> Stored data
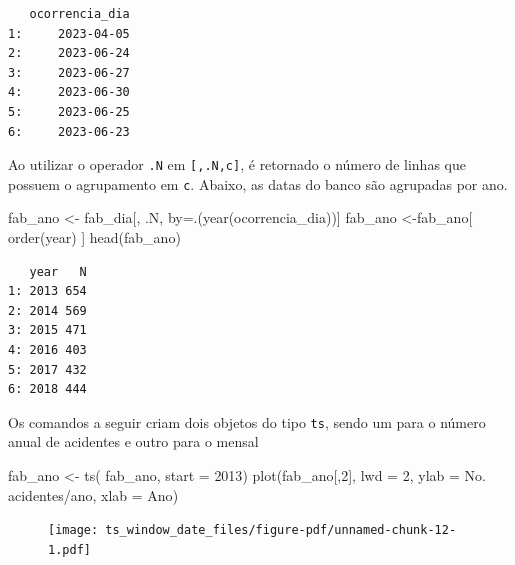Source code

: \documentclass[
  letterpaper,
  DIV=11,
  numbers=noendperiod]{scrartcl}
\newenvironment{Shaded}{\begin{snugshade}}{\end{snugshade}}
\newcommand{\AttributeTok}[1]{\textcolor[rgb]{0.40,0.45,0.13}{#1}}
\newcommand{\DecValTok}[1]{\textcolor[rgb]{0.68,0.00,0.00}{#1}}
\newcommand{\FunctionTok}[1]{\textcolor[rgb]{0.28,0.35,0.67}{#1}}
\newcommand{\NormalTok}[1]{\textcolor[rgb]{0.00,0.23,0.31}{#1}}
\newcommand{\OtherTok}[1]{\textcolor[rgb]{0.00,0.23,0.31}{#1}}
\newcommand{\StringTok}[1]{\textcolor[rgb]{0.13,0.47,0.30}{#1}}
\theoremstyle{plain}
\theoremstyle{plain}
\theoremstyle{definition}
\theoremstyle{definition}
\theoremstyle{remark}
\begin{document}
\begin{verbatim}
   ocorrencia_dia
1:     2023-04-05
2:     2023-06-24
3:     2023-06-27
4:     2023-06-30
5:     2023-06-25
6:     2023-06-23
\end{verbatim}

Ao utilizar o operador \texttt{.N} em \texttt{{[},.N,c{]}}, é retornado
o número de linhas que possuem o agrupamento em \texttt{c}. Abaixo, as
datas do banco são agrupadas por ano.

\begin{Shaded}
\begin{Highlighting}[]
\NormalTok{fab\_ano }\OtherTok{\textless{}{-}}\NormalTok{ fab\_dia[, .N, by}\OtherTok{=}\NormalTok{.(}\FunctionTok{year}\NormalTok{(ocorrencia\_dia))]}
\NormalTok{fab\_ano }\OtherTok{\textless{}{-}}\NormalTok{fab\_ano[ }\FunctionTok{order}\NormalTok{(year) ]}
\FunctionTok{head}\NormalTok{(fab\_ano)}
\end{Highlighting}
\end{Shaded}

\begin{verbatim}
   year   N
1: 2013 654
2: 2014 569
3: 2015 471
4: 2016 403
5: 2017 432
6: 2018 444
\end{verbatim}

Os comandos a seguir criam dois objetos do tipo \texttt{ts}, sendo um
para o número anual de acidentes e outro para o mensal

\begin{Shaded}
\begin{Highlighting}[]
\NormalTok{fab\_ano }\OtherTok{\textless{}{-}} \FunctionTok{ts}\NormalTok{( fab\_ano, }\AttributeTok{start =} \DecValTok{2013}\NormalTok{)}
\FunctionTok{plot}\NormalTok{(fab\_ano[,}\DecValTok{2}\NormalTok{], }\AttributeTok{lwd =} \DecValTok{2}\NormalTok{, }\AttributeTok{ylab =} \StringTok{\textquotesingle{}No. acidentes/ano\textquotesingle{}}\NormalTok{, }\AttributeTok{xlab =} \StringTok{\textquotesingle{}Ano\textquotesingle{}}\NormalTok{)}
\end{Highlighting}
\end{Shaded}

\begin{figure}[H]

{\centering \texttt{[image: ts\_window\_date\_files/figure-pdf/unnamed-chunk-12-1.pdf]}

}

\end{figure}
\end{document}
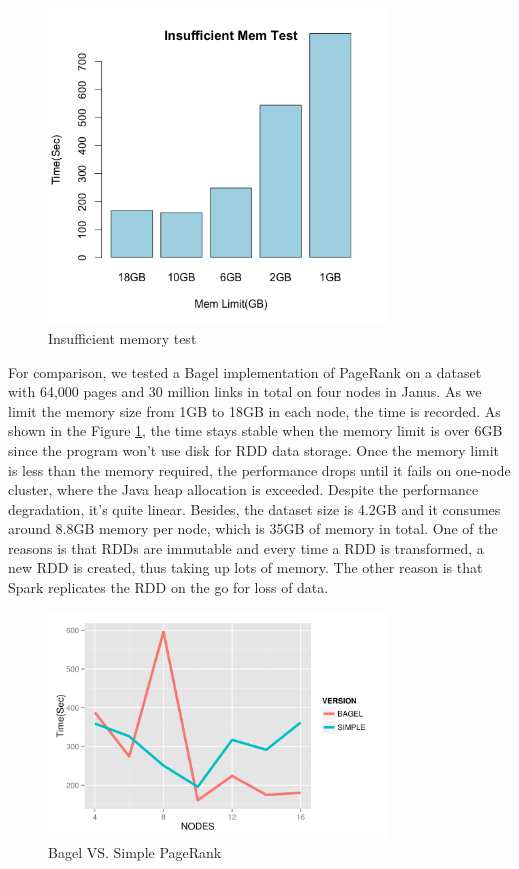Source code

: \documentclass{article}
\begin{document}
\begin{figure}[H]
        \centering
        \includegraphics[width=90mm]{images/insufficient_memory.png}
        \caption{Insufficient memory test}
        \label{fig:insuff-mem}
    \end{figure}

For comparison, we tested a Bagel implementation of PageRank on a dataset with
64,000 pages and 30 million links in total on four nodes in Janus. As we limit
the memory size from 1GB to 18GB in each node, the time is recorded. As shown
in the Figure \ref{fig:insuff-mem}, the time stays stable when the memory limit
is over 6GB since the program won’t use disk for RDD data storage. Once the
memory limit is less than the memory required, the performance drops until it
fails on one-node cluster, where the Java heap allocation is exceeded. Despite
the performance degradation, it's quite linear. Besides, the dataset size is
4.2GB and it consumes around 8.8GB memory per node, which is 35GB of memory in
total. One of the reasons is that RDDs are immutable and every time a RDD is
transformed, a new RDD is created, thus taking up lots of memory. The other
reason is that Spark replicates the RDD on the go for loss of data.

\begin{figure}[H]
        \centering
        \includegraphics[width=90mm]{images/bagelsimple.png}
        \caption{Bagel VS. Simple PageRank}
        \label{fig:bagelsimple}
    \end{figure}
\end{document}
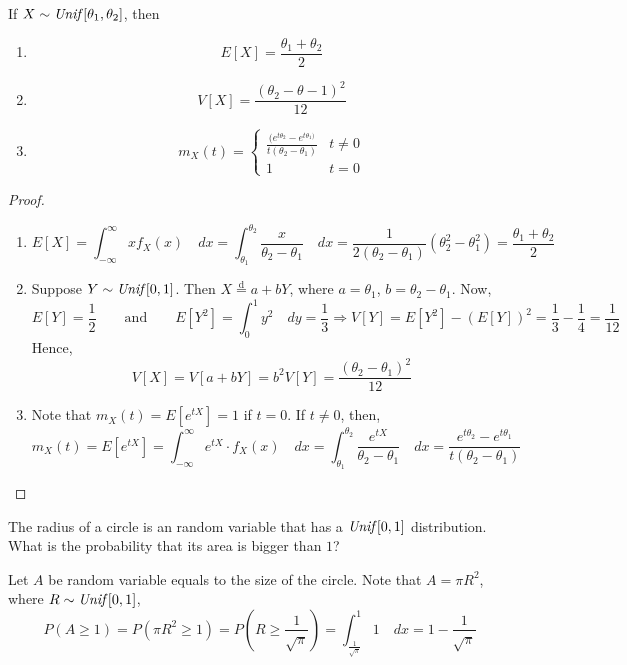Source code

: \begin{theorem}
If $X \sim \text{\emph{Unif}}[\theta_1, \theta_2]$, then
\begin{enumerate}[noitemsep, topsep=0em]
\item  \[  E[X] = \frac{\theta_1 + \theta_2}{2}                              \]
\item  \[  V[X] = \frac{(\theta_2 - \theta-1)^2}{12}                         \]
\item 
\[
    m_X(t) = \begin{cases}
        \frac{(e^{t\theta_2} - e^{t\theta_1)}}{t(\theta_2 - \theta_1)} 
            & t \neq 0                                                       \\
        1
            & t = 0
    \end{cases}
\]    
\end{enumerate}
\end{theorem}
\begin{proof}\quad                                                           \\
\begin{enumerate}[noitemsep, topsep=0em]
\item
\[
    E[X] = \int_{-\infty}^{\infty} x f_X(x) \quad dx
         = \int_{\theta_1}^{\theta_2} \frac{x}{\theta_2 - \theta_1} \quad dx   
         = \frac{1}{2(\theta_2 - \theta_1)}(\theta_2^2 - \theta_1^2)
         = \frac{\theta_1 + \theta_2}{2}
\]
\item
    Suppose $Y \sim \text{\emph{Unif}}[0, 1]$. Then $X \overset{\text{d}}{=} a +
bY$, where $a = \theta_1$, $b = \theta_2 - \theta_1$. Now,
\[
    E[Y] = \frac{1}{2}
    \qquad \text{and} \qquad
    E[Y^2] = \int_{0}^{1} y^2 \quad dy = \frac{1}{3}
    \Rightarrow
    V[Y] = E[Y^2] - (E[Y])^2
         = \frac{1}{3} - \frac{1}{4}
         = \frac{1}{12}
\]
Hence,
\[
    V[X] = V[a + bY] = b^2 V[Y]
         = \frac{(\theta_2 - \theta_1)^2}{12}
\]
\item
    Note that $m_X(t) = E[e^{tX}] = 1$ if $t = 0$. If $t \neq 0$, then,
\[
    m_X(t) = E[e^{tX}] 
           = \int_{-\infty}^{\infty} e^{tX} \cdot f_X(x) \quad dx
           = \int_{\theta_1}^{\theta_2} \frac{e^{tX}}{\theta_2 - \theta_1} 
             \quad dx
           = \frac{e^{t\theta_2} - e^{t\theta_1}}{t(\theta_2 - \theta_1)}
\]
\end{enumerate}
\end{proof}

\begin{example}
The radius of a circle is an random variable that has a $\text{\emph{Unif}}[0, 1]$
distribution. What is the probability that its area is bigger than $1$?
\end{example}
\begin{solution}
Let $A$ be random variable equals to the size of the circle. Note that $A =
\pi R^2$, where $R \sim \text{\emph{Unif}}[0, 1]$,
\[
    P(A \geq 1) = P(\pi R^2 \geq 1)
                = P(R \geq \frac{1}{\sqrt{\pi}})
                = \int_{\frac{1}{\sqrt{\pi}}}^{1} 1 \quad dx
                = 1 - \frac{1}{\sqrt{\pi}}
\]
\end{solution}

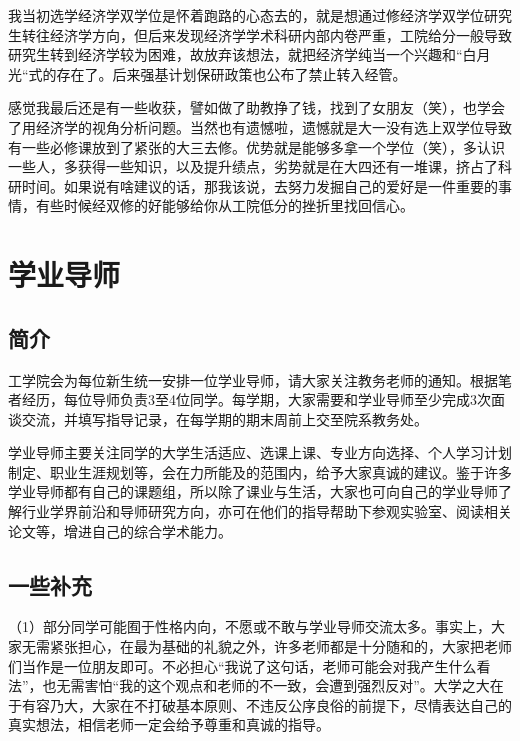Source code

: \documentclass[11pt,oneside]{book}
\begin{document}
\vspace{10pt}

我当初选学经济学双学位是怀着跑路的心态去的，就是想通过修经济学双学位研究生转往经济学方向，但后来发现经济学学术科研内部内卷严重，工院给分一般导致研究生转到经济学较为困难，故放弃该想法，就把经济学纯当一个兴趣和“白月光“式的存在了。后来强基计划保研政策也公布了禁止转入经管。

\vspace{10pt}

感觉我最后还是有一些收获，譬如做了助教挣了钱，找到了女朋友（笑），也学会了用经济学的视角分析问题。当然也有遗憾啦，遗憾就是大一没有选上双学位导致有一些必修课放到了紧张的大三去修。优势就是能够多拿一个学位（笑），多认识一些人，多获得一些知识，以及提升绩点，劣势就是在大四还有一堆课，挤占了科研时间。如果说有啥建议的话，那我该说，去努力发掘自己的爱好是一件重要的事情，有些时候经双修的好能够给你从工院低分的挫折里找回信心。

\section{学业导师}

\subsection{简介}

工学院会为每位新生统一安排一位学业导师，请大家关注教务老师的通知。根据笔者经历，每位导师负责3至4位同学。每学期，大家需要和学业导师至少完成3次面谈交流，并填写指导记录，在每学期的期末周前上交至院系教务处。

\vspace{10pt}

学业导师主要关注同学的大学生活适应、选课上课、专业方向选择、个人学习计划制定、职业生涯规划等，会在力所能及的范围内，给予大家真诚的建议。鉴于许多学业导师都有自己的课题组，所以除了课业与生活，大家也可向自己的学业导师了解行业学界前沿和导师研究方向，亦可在他们的指导帮助下参观实验室、阅读相关论文等，增进自己的综合学术能力。

\subsection{一些补充}

（1）部分同学可能囿于性格内向，不愿或不敢与学业导师交流太多。事实上，大家无需紧张担心，在最为基础的礼貌之外，许多老师都是十分随和的，大家把老师们当作是一位朋友即可。不必担心“我说了这句话，老师可能会对我产生什么看法”，也无需害怕“我的这个观点和老师的不一致，会遭到强烈反对”。大学之大在于有容乃大，大家在不打破基本原则、不违反公序良俗的前提下，尽情表达自己的真实想法，相信老师一定会给予尊重和真诚的指导。
\end{document}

> Task objective
Starting from the records above, filter out all lines except those containing the word "Note".

> Response to the task
    Note that $m_X(t) = E[e^{tX}] = 1$ if $t = 0$. If $t \neq 0$, then,
Let $A$ be random variable equals to the size of the circle. Note that $A =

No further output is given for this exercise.